Data entries =>
——

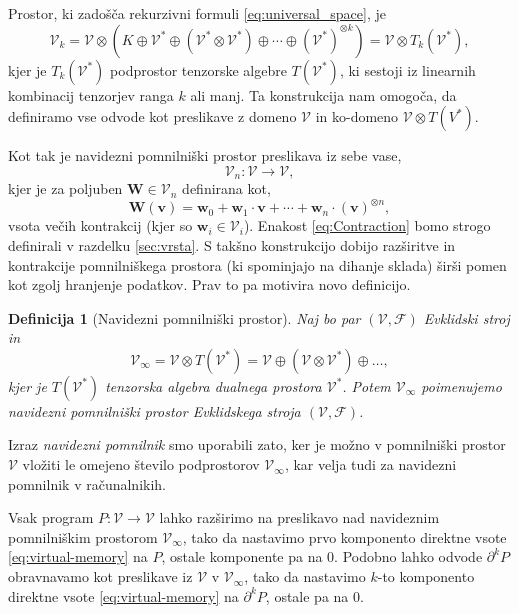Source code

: \documentclass[a4paper, 12pt]{book}
\newcommand{\bfW}{\mathbf{W}}
\newcommand{\bfw}{\mathbf{w}}
\newcommand{\VV}{\mathcal{V}}
\newcommand{\vv}{\mathbf{v}}
\newcommand{\F}{\mathcal{F}}
\newcommand{\D}{\partial}
\newtheorem{definicija}{Definicija}[chapter]
\begin{document}
Prostor, ki zadošča rekurzivni formuli \eqref{eq:universal_space}, je
\begin{equation}
    \label{eq:k-th-virtual-space}
    \VV_k = \VV\otimes \left(K\oplus \VV^* \oplus (\VV^*\otimes \VV^*)\oplus\cdots\oplus
      (\VV^*)^{\otimes k}\right) = \VV\otimes T_k(\VV^*),
  \end{equation}
kjer je $T_k(\VV^*)$ podprostor tenzorske algebre $T(\VV^*)$, ki sestoji iz linearnih kombinacij tenzorjev ranga $k$ ali manj. Ta konstrukcija nam omogoča, da definiramo vse odvode kot preslikave z domeno $\VV$ in ko-domeno $\VV\otimes T(V^*)$.

Kot tak je navidezni pomnilniški prostor preslikava iz sebe vase,
\begin{equation}
\VV_n:\VV\to\VV,
\end{equation}
kjer je za poljuben $\bfW\in\VV_n$ definirana kot, 
\begin{equation}
\bfW(\vv)=\bfw_0+\bfw_1\cdot\vv+\cdots+\bfw_n\cdot(\vv)^{\otimes n}\label{eq:Contraction},
\end{equation}
vsota večih kontrakcij (kjer so $\bfw_i\in\VV_i$). Enakost \eqref{eq:Contraction} bomo strogo definirali v razdelku \ref{sec:vrsta}. S takšno konstrukcijo dobijo razširitve in kontrakcije pomnilniškega prostora (ki spominjajo na dihanje sklada) širši pomen kot zgolj hranjenje podatkov. Prav to pa motivira novo definicijo.
\begin{definicija}[Navidezni pomnilniški prostor]
Naj bo par $(\VV,\F)$ Evklidski stroj in
\begin{equation}
\VV_\infty = \VV\otimes T(\VV^*) = \VV\oplus
(\VV\otimes\VV^*)\oplus\ldots,\label{eq:virtual-memory}
\end{equation}
kjer je $T(\VV^*)$ tenzorska algebra dualnega prostora $\VV^*$. Potem $\VV_\infty$ poimenujemo \emph{navidezni pomnilniški prostor} Evklidskega stroja $(\VV,\F)$.
\end{definicija}
Izraz \emph{navidezni pomnilnik} smo uporabili zato, ker je možno v pomnilniški prostor $\VV$ vložiti le omejeno število podprostorov $\VV_\infty$, kar velja tudi za navidezni pomnilnik v računalnikih.

Vsak program $P:\VV\to\VV$ lahko razširimo na preslikavo nad navideznim pomnilniškim prostorom $\VV_\infty$, tako da nastavimo prvo komponento direktne vsote \eqref{eq:virtual-memory} na $P$, ostale komponente pa na $0$. Podobno lahko odvode $\D^k P$ obravnavamo kot preslikave iz $\VV$ v $\VV_\infty$, tako da nastavimo $k$-to komponento direktne vsote \eqref{eq:virtual-memory} na $\D^k P$, ostale pa na $0$.
\end{document}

——

Aim of the task => Type out all of the records exactly, leaving out any picture.

Exercise result =>
Source code

: \documentclass[a4paper, 12pt]{book}
\newcommand{\bfW}{\mathbf{W}}
\newcommand{\bfw}{\mathbf{w}}
\newcommand{\VV}{\mathcal{V}}
\newcommand{\vv}{\mathbf{v}}
\newcommand{\F}{\mathcal{F}}
\newcommand{\D}{\partial}
\newtheorem{definicija}{Definicija}[chapter]
\begin{document}
Prostor, ki zadošča rekurzivni formuli \eqref{eq:universal_space}, je
\begin{equation}
    \label{eq:k-th-virtual-space}
    \VV_k = \VV\otimes \left(K\oplus \VV^* \oplus (\VV^*\otimes \VV^*)\oplus\cdots\oplus
      (\VV^*)^{\otimes k}\right) = \VV\otimes T_k(\VV^*),
  \end{equation}
kjer je $T_k(\VV^*)$ podprostor tenzorske algebre $T(\VV^*)$, ki sestoji iz linearnih kombinacij tenzorjev ranga $k$ ali manj. Ta konstrukcija nam omogoča, da definiramo vse odvode kot preslikave z domeno $\VV$ in ko-domeno $\VV\otimes T(V^*)$.

Kot tak je navidezni pomnilniški prostor preslikava iz sebe vase,
\begin{equation}
\VV_n:\VV\to\VV,
\end{equation}
kjer je za poljuben $\bfW\in\VV_n$ definirana kot, 
\begin{equation}
\bfW(\vv)=\bfw_0+\bfw_1\cdot\vv+\cdots+\bfw_n\cdot(\vv)^{\otimes n}\label{eq:Contraction},
\end{equation}
vsota večih kontrakcij (kjer so $\bfw_i\in\VV_i$). Enakost \eqref{eq:Contraction} bomo strogo definirali v razdelku \ref{sec:vrsta}. S takšno konstrukcijo dobijo razširitve in kontrakcije pomnilniškega prostora (ki spominjajo na dihanje sklada) širši pomen kot zgolj hranjenje podatkov. Prav to pa motivira novo definicijo.
\begin{definicija}[Navidezni pomnilniški prostor]
Naj bo par $(\VV,\F)$ Evklidski stroj in
\begin{equation}
\VV_\infty = \VV\otimes T(\VV^*) = \VV\oplus
(\VV\otimes\VV^*)\oplus\ldots,\label{eq:virtual-memory}
\end{equation}
kjer je $T(\VV^*)$ tenzorska algebra dualnega prostora $\VV^*$. Potem $\VV_\infty$ poimenujemo \emph{navidezni pomnilniški prostor} Evklidskega stroja $(\VV,\F)$.
\end{definicija}
Izraz \emph{navidezni pomnilnik} smo uporabili zato, ker je možno v pomnilniški prostor $\VV$ vložiti le omejeno število podprostorov $\VV_\infty$, kar velja tudi za navidezni pomnilnik v računalnikih.

Vsak program $P:\VV\to\VV$ lahko razširimo na preslikavo nad navideznim pomnilniškim prostorom $\VV_\infty$, tako da nastavimo prvo komponento direktne vsote \eqref{eq:virtual-memory} na $P$, ostale komponente pa na $0$. Podobno lahko odvode $\D^k P$ obravnavamo kot preslikave iz $\VV$ v $\VV_\infty$, tako da nastavimo $k$-to komponento direktne vsote \eqref{eq:virtual-memory} na $\D^k P$, ostale pa na $0$.
\end{document}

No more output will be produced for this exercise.